---------- Input material

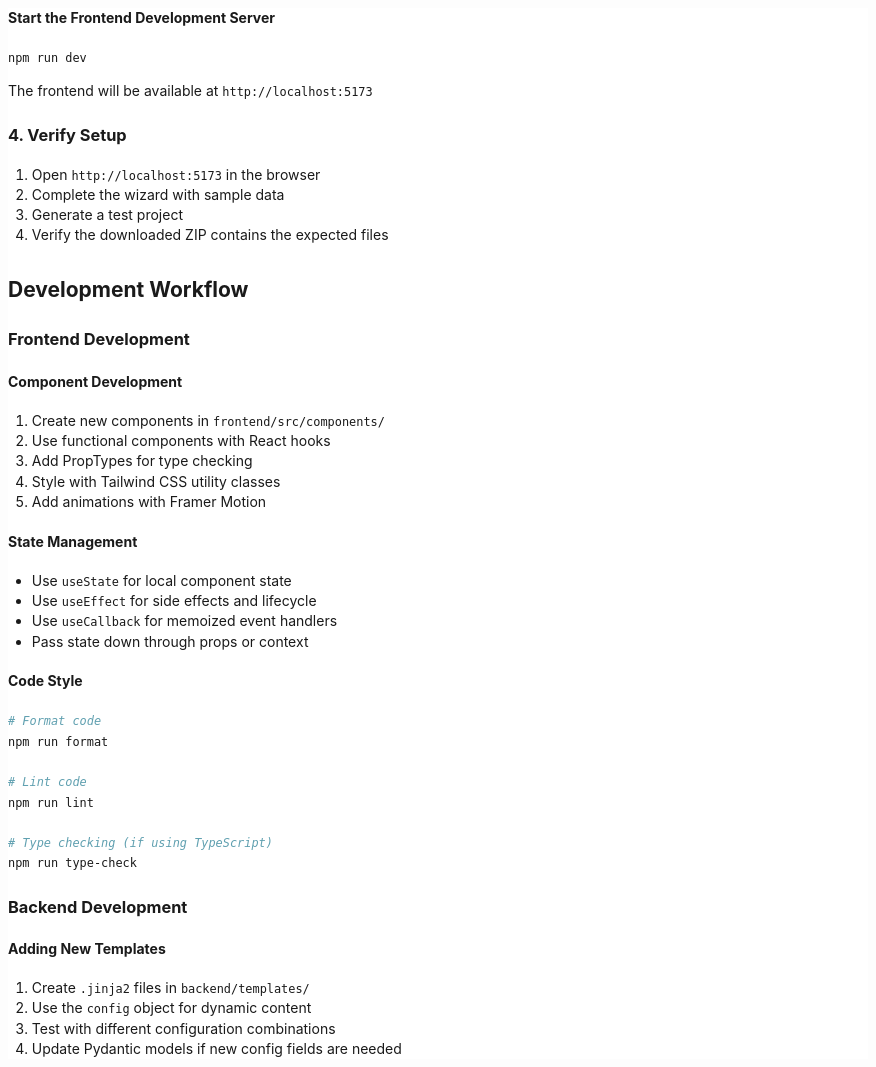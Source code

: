 #### Start the Frontend Development Server

```bash
npm run dev
```

The frontend will be available at `http://localhost:5173`

### 4. Verify Setup

1. Open `http://localhost:5173` in the browser
2. Complete the wizard with sample data
3. Generate a test project
4. Verify the downloaded ZIP contains the expected files

## Development Workflow

### Frontend Development

#### Component Development
1. Create new components in `frontend/src/components/`
2. Use functional components with React hooks
3. Add PropTypes for type checking
4. Style with Tailwind CSS utility classes
5. Add animations with Framer Motion

#### State Management
- Use `useState` for local component state
- Use `useEffect` for side effects and lifecycle
- Use `useCallback` for memoized event handlers
- Pass state down through props or context

#### Code Style
```bash
# Format code
npm run format

# Lint code
npm run lint

# Type checking (if using TypeScript)
npm run type-check
```

### Backend Development

#### Adding New Templates
1. Create `.jinja2` files in `backend/templates/`
2. Use the `config` object for dynamic content
3. Test with different configuration combinations
4. Update Pydantic models if new config fields are needed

--------------------

Leave the images out and transcribe the remaining data above word for word.

> **Response**:
Source code

: #### Start the Frontend Development Server

```bash
npm run dev
```

The frontend will be available at `http://localhost:5173`

### 4. Verify Setup

1. Open `http://localhost:5173` in the browser
2. Complete the wizard with sample data
3. Generate a test project
4. Verify the downloaded ZIP contains the expected files

## Development Workflow

### Frontend Development

#### Component Development
1. Create new components in `frontend/src/components/`
2. Use functional components with React hooks
3. Add PropTypes for type checking
4. Style with Tailwind CSS utility classes
5. Add animations with Framer Motion

#### State Management
- Use `useState` for local component state
- Use `useEffect` for side effects and lifecycle
- Use `useCallback` for memoized event handlers
- Pass state down through props or context

#### Code Style
```bash
# Format code
npm run format

# Lint code
npm run lint

# Type checking (if using TypeScript)
npm run type-check
```

### Backend Development

#### Adding New Templates
1. Create `.jinja2` files in `backend/templates/`
2. Use the `config` object for dynamic content
3. Test with different configuration combinations
4. Update Pydantic models if new config fields are needed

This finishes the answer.